Matthew NC Wilson, MD
Resident Physician
Loma Linda University
Redlands, California, United States
Tina Wang, MD
Assistant Professory
Loma Linda University School of Medicine
Upland, California, United States
Thaddeus Wilson, MD
Assistant Professor
Loma Linda University School of Medicine
Loma Linda, California, United States
Alexandra Lang, BS
Student
Loma Linda University Health
Loma Linda, California, United States
Hypermobile Ehlers-Danlos syndrome (hEDS), a heritable connective tissue disorder, is the most prevalent EDS subtype. It involves alterations in the extracellular matrix (ECM) of the fascial system, contributing to myofascial pain. In children, joint hypermobility, skin hyperextensibility, and ligament laxity are typical. In pediatric patients, hEDS diagnosis is often delayed until adolescence, with a provisional HSD diagnosis assigned to monitor symptom progression.
Case Description:
Purpose: The aim of this study was to investigate the presence and extent of fascial pathology in pediatric patients with a provisional diagnosis of hypermobility spectrum disorder HSD.
Case summary: 11-years-old male with a maternal history of hEDS was diagnosed with HSD, presented with skn abnormalities, joint subluxations, pain, and a Beighton score of 6. The patient underwent ultrasound examination, with findings compared to a control.
Discussions:
Intervention: Ultrasound measurements of the sternocleidomastoid and thoracolumbar fascia were performed in supine and prone positions, respectively. Patellar tendon elongation was visualized during isometric ramped contractions, with tendon displacement measured at rest and maximum contraction.

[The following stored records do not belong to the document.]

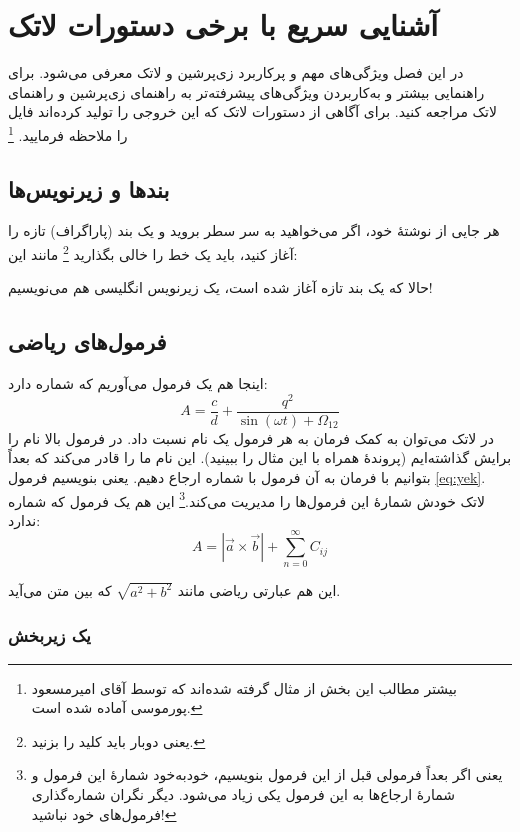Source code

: 
\chapter{آشنایی سریع با برخی دستورات لاتک}
\label{app:latexIntro}
در این فصل ویژگی‌های مهم و پرکاربرد زی‌پرشین و لاتک معرفی می‌شود. برای راهنمایی بیشتر و به‌کاربردن ویژگی‌های پیشرفته‌تر به راهنمای زی‌پرشین و راهنمای لاتک مراجعه کنید. برای آگاهی از دستورات لاتک که این خروجی را تولید کرده‌اند فایل  را ملاحظه فرمایید.
\footnote{بیشتر مطالب این بخش از مثال 
گرفته شده‌اند که توسط آقای امیرمسعود پورموسی آماده شده است.}

\section{بندها و زیرنویس‌ها}
هر جایی از نوشتهٔ خود، اگر می‌خواهید به سر سطر بروید و یک بند (پاراگراف) تازه را آغاز کنید، باید یک خط را خالی بگذارید%
\footnote{یعنی دوبار باید کلید  را بزنید.}
 مانند این:

حالا که یک بند تازه آغاز شده است، یک زیرنویس انگلیسی%
 هم می‌نویسیم!
\section{فرمول‌های ریاضی}
\label{formula}

اینجا هم یک فرمول می‌آوریم که شماره دارد:
\begin{equation}\label{eq:yek}
A=\frac{c}{d}+\frac{q^2}{\sin(\omega t)+\Omega_{12}}
\end{equation}
در لاتک می‌توان به کمک فرمان 
به هر فرمول یک نام نسبت داد. در فرمول بالا نام  را برایش گذاشته‌ایم (پروندهٔ  همراه با این مثال را ببینید). این نام ما را قادر می‌کند که بعداً بتوانیم با فرمان
به آن فرمول با شماره ارجاع دهیم. یعنی بنویسیم فرمول \ref{eq:yek}. 
لاتک خودش شمارهٔ این فرمول‌ها را مدیریت می‌کند.\footnote{یعنی اگر بعداً فرمولی قبل از این فرمول بنویسیم، خودبه‌خود شمارهٔ این فرمول و شمارهٔ ارجاع‌ها به این فرمول یکی زیاد می‌شود. دیگر نگران شماره‌گذاری فرمول‌های خود نباشید!} این هم یک فرمول که شماره ندارد:
$$A=|\vec{a}\times \vec{b}| + \sum_{n=0}^\infty C_{ij}$$

این هم عبارتی ریاضی مانند 
$\sqrt{a^2+b^2}$
 که بین متن می‌آید.
\subsection{یک زیربخش}
\label{zirbakhsh}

Outcome: Patellar elongation was higher in the case (right 11.4%, left 15.4%) compared to the control (right 5.5%, left 3.3%). The case also had thicker thoracolumbar fascia (right 4.3 mm, left 3.5 mm than the control group (thoracolumbar fascia: right 2.2 mm, left 2.2 mm). There was no difference between the case (right 1.0 mm, left 1.1 mm) and control (right 0.9 mm, left 1.1 mm) for the sternocleidomastoid deep fascia.
Conclusions:
In adults, hEDS is associated with densification of the deep fascia, particularly in the sternocleidomastoid and thoracolumbar fascia, and reduced patellar tendon stiffness. These full manifestations are not yet observed in children, we suggest that similar fascial changes may be developing in children with HSD. Ultrasonographic monitoring could serve as an objective tool for assessing disease progression and manifestations, and for guiding early interventions.